___ Information

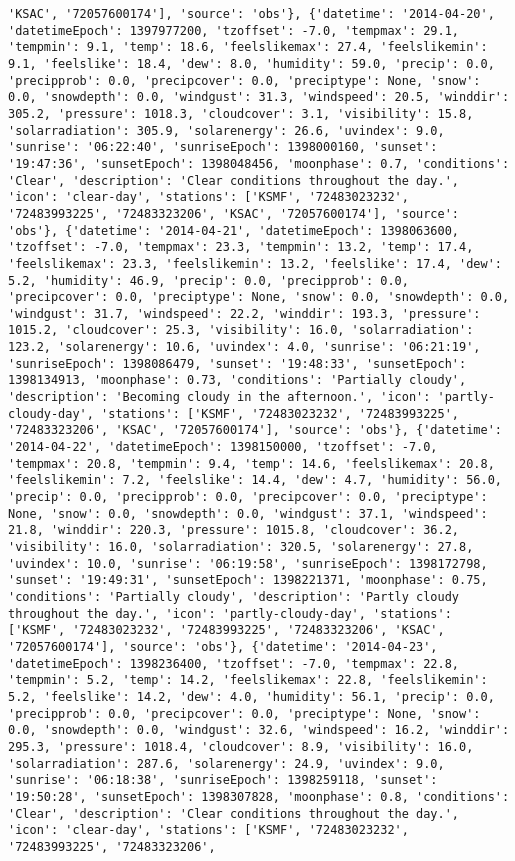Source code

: \documentclass[
  letterpaper,
  DIV=11,
  numbers=noendperiod]{scrartcl}
\begin{document}
\begin{verbatim}
'KSAC', '72057600174'], 'source': 'obs'}, {'datetime': '2014-04-20', 'datetimeEpoch': 1397977200, 'tzoffset': -7.0, 'tempmax': 29.1, 'tempmin': 9.1, 'temp': 18.6, 'feelslikemax': 27.4, 'feelslikemin': 9.1, 'feelslike': 18.4, 'dew': 8.0, 'humidity': 59.0, 'precip': 0.0, 'precipprob': 0.0, 'precipcover': 0.0, 'preciptype': None, 'snow': 0.0, 'snowdepth': 0.0, 'windgust': 31.3, 'windspeed': 20.5, 'winddir': 305.2, 'pressure': 1018.3, 'cloudcover': 3.1, 'visibility': 15.8, 'solarradiation': 305.9, 'solarenergy': 26.6, 'uvindex': 9.0, 'sunrise': '06:22:40', 'sunriseEpoch': 1398000160, 'sunset': '19:47:36', 'sunsetEpoch': 1398048456, 'moonphase': 0.7, 'conditions': 'Clear', 'description': 'Clear conditions throughout the day.', 'icon': 'clear-day', 'stations': ['KSMF', '72483023232', '72483993225', '72483323206', 'KSAC', '72057600174'], 'source': 'obs'}, {'datetime': '2014-04-21', 'datetimeEpoch': 1398063600, 'tzoffset': -7.0, 'tempmax': 23.3, 'tempmin': 13.2, 'temp': 17.4, 'feelslikemax': 23.3, 'feelslikemin': 13.2, 'feelslike': 17.4, 'dew': 5.2, 'humidity': 46.9, 'precip': 0.0, 'precipprob': 0.0, 'precipcover': 0.0, 'preciptype': None, 'snow': 0.0, 'snowdepth': 0.0, 'windgust': 31.7, 'windspeed': 22.2, 'winddir': 193.3, 'pressure': 1015.2, 'cloudcover': 25.3, 'visibility': 16.0, 'solarradiation': 123.2, 'solarenergy': 10.6, 'uvindex': 4.0, 'sunrise': '06:21:19', 'sunriseEpoch': 1398086479, 'sunset': '19:48:33', 'sunsetEpoch': 1398134913, 'moonphase': 0.73, 'conditions': 'Partially cloudy', 'description': 'Becoming cloudy in the afternoon.', 'icon': 'partly-cloudy-day', 'stations': ['KSMF', '72483023232', '72483993225', '72483323206', 'KSAC', '72057600174'], 'source': 'obs'}, {'datetime': '2014-04-22', 'datetimeEpoch': 1398150000, 'tzoffset': -7.0, 'tempmax': 20.8, 'tempmin': 9.4, 'temp': 14.6, 'feelslikemax': 20.8, 'feelslikemin': 7.2, 'feelslike': 14.4, 'dew': 4.7, 'humidity': 56.0, 'precip': 0.0, 'precipprob': 0.0, 'precipcover': 0.0, 'preciptype': None, 'snow': 0.0, 'snowdepth': 0.0, 'windgust': 37.1, 'windspeed': 21.8, 'winddir': 220.3, 'pressure': 1015.8, 'cloudcover': 36.2, 'visibility': 16.0, 'solarradiation': 320.5, 'solarenergy': 27.8, 'uvindex': 10.0, 'sunrise': '06:19:58', 'sunriseEpoch': 1398172798, 'sunset': '19:49:31', 'sunsetEpoch': 1398221371, 'moonphase': 0.75, 'conditions': 'Partially cloudy', 'description': 'Partly cloudy throughout the day.', 'icon': 'partly-cloudy-day', 'stations': ['KSMF', '72483023232', '72483993225', '72483323206', 'KSAC', '72057600174'], 'source': 'obs'}, {'datetime': '2014-04-23', 'datetimeEpoch': 1398236400, 'tzoffset': -7.0, 'tempmax': 22.8, 'tempmin': 5.2, 'temp': 14.2, 'feelslikemax': 22.8, 'feelslikemin': 5.2, 'feelslike': 14.2, 'dew': 4.0, 'humidity': 56.1, 'precip': 0.0, 'precipprob': 0.0, 'precipcover': 0.0, 'preciptype': None, 'snow': 0.0, 'snowdepth': 0.0, 'windgust': 32.6, 'windspeed': 16.2, 'winddir': 295.3, 'pressure': 1018.4, 'cloudcover': 8.9, 'visibility': 16.0, 'solarradiation': 287.6, 'solarenergy': 24.9, 'uvindex': 9.0, 'sunrise': '06:18:38', 'sunriseEpoch': 1398259118, 'sunset': '19:50:28', 'sunsetEpoch': 1398307828, 'moonphase': 0.8, 'conditions': 'Clear', 'description': 'Clear conditions throughout the day.', 'icon': 'clear-day', 'stations': ['KSMF', '72483023232', '72483993225', '72483323206', 
\end{verbatim}
\end{document}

______

| The problem |
Your answer must be the records above, word for word, with no pictures.

| Task result |
Source code

: \documentclass[
  letterpaper,
  DIV=11,
  numbers=noendperiod]{scrartcl}
\begin{document}
\begin{verbatim}
'KSAC', '72057600174'], 'source': 'obs'}, {'datetime': '2014-04-20', 'datetimeEpoch': 1397977200, 'tzoffset': -7.0, 'tempmax': 29.1, 'tempmin': 9.1, 'temp': 18.6, 'feelslikemax': 27.4, 'feelslikemin': 9.1, 'feelslike': 18.4, 'dew': 8.0, 'humidity': 59.0, 'precip': 0.0, 'precipprob': 0.0, 'precipcover': 0.0, 'preciptype': None, 'snow': 0.0, 'snowdepth': 0.0, 'windgust': 31.3, 'windspeed': 20.5, 'winddir': 305.2, 'pressure': 1018.3, 'cloudcover': 3.1, 'visibility': 15.8, 'solarradiation': 305.9, 'solarenergy': 26.6, 'uvindex': 9.0, 'sunrise': '06:22:40', 'sunriseEpoch': 1398000160, 'sunset': '19:47:36', 'sunsetEpoch': 1398048456, 'moonphase': 0.7, 'conditions': 'Clear', 'description': 'Clear conditions throughout the day.', 'icon': 'clear-day', 'stations': ['KSMF', '72483023232', '72483993225', '72483323206', 'KSAC', '72057600174'], 'source': 'obs'}, {'datetime': '2014-04-21', 'datetimeEpoch': 1398063600, 'tzoffset': -7.0, 'tempmax': 23.3, 'tempmin': 13.2, 'temp': 17.4, 'feelslikemax': 23.3, 'feelslikemin': 13.2, 'feelslike': 17.4, 'dew': 5.2, 'humidity': 46.9, 'precip': 0.0, 'precipprob': 0.0, 'precipcover': 0.0, 'preciptype': None, 'snow': 0.0, 'snowdepth': 0.0, 'windgust': 31.7, 'windspeed': 22.2, 'winddir': 193.3, 'pressure': 1015.2, 'cloudcover': 25.3, 'visibility': 16.0, 'solarradiation': 123.2, 'solarenergy': 10.6, 'uvindex': 4.0, 'sunrise': '06:21:19', 'sunriseEpoch': 1398086479, 'sunset': '19:48:33', 'sunsetEpoch': 1398134913, 'moonphase': 0.73, 'conditions': 'Partially cloudy', 'description': 'Becoming cloudy in the afternoon.', 'icon': 'partly-cloudy-day', 'stations': ['KSMF', '72483023232', '72483993225', '72483323206', 'KSAC', '72057600174'], 'source': 'obs'}, {'datetime': '2014-04-22', 'datetimeEpoch': 1398150000, 'tzoffset': -7.0, 'tempmax': 20.8, 'tempmin': 9.4, 'temp': 14.6, 'feelslikemax': 20.8, 'feelslikemin': 7.2, 'feelslike': 14.4, 'dew': 4.7, 'humidity': 56.0, 'precip': 0.0, 'precipprob': 0.0, 'precipcover': 0.0, 'preciptype': None, 'snow': 0.0, 'snowdepth': 0.0, 'windgust': 37.1, 'windspeed': 21.8, 'winddir': 220.3, 'pressure': 1015.8, 'cloudcover': 36.2, 'visibility': 16.0, 'solarradiation': 320.5, 'solarenergy': 27.8, 'uvindex': 10.0, 'sunrise': '06:19:58', 'sunriseEpoch': 1398172798, 'sunset': '19:49:31', 'sunsetEpoch': 1398221371, 'moonphase': 0.75, 'conditions': 'Partially cloudy', 'description': 'Partly cloudy throughout the day.', 'icon': 'partly-cloudy-day', 'stations': ['KSMF', '72483023232', '72483993225', '72483323206', 'KSAC', '72057600174'], 'source': 'obs'}, {'datetime': '2014-04-23', 'datetimeEpoch': 1398236400, 'tzoffset': -7.0, 'tempmax': 22.8, 'tempmin': 5.2, 'temp': 14.2, 'feelslikemax': 22.8, 'feelslikemin': 5.2, 'feelslike': 14.2, 'dew': 4.0, 'humidity': 56.1, 'precip': 0.0, 'precipprob': 0.0, 'precipcover': 0.0, 'preciptype': None, 'snow': 0.0, 'snowdepth': 0.0, 'windgust': 32.6, 'windspeed': 16.2, 'winddir': 295.3, 'pressure': 1018.4, 'cloudcover': 8.9, 'visibility': 16.0, 'solarradiation': 287.6, 'solarenergy': 24.9, 'uvindex': 9.0, 'sunrise': '06:18:38', 'sunriseEpoch': 1398259118, 'sunset': '19:50:28', 'sunsetEpoch': 1398307828, 'moonphase': 0.8, 'conditions': 'Clear', 'description': 'Clear conditions throughout the day.', 'icon': 'clear-day', 'stations': ['KSMF', '72483023232', '72483993225', '72483323206', 
\end{verbatim}
\end{document}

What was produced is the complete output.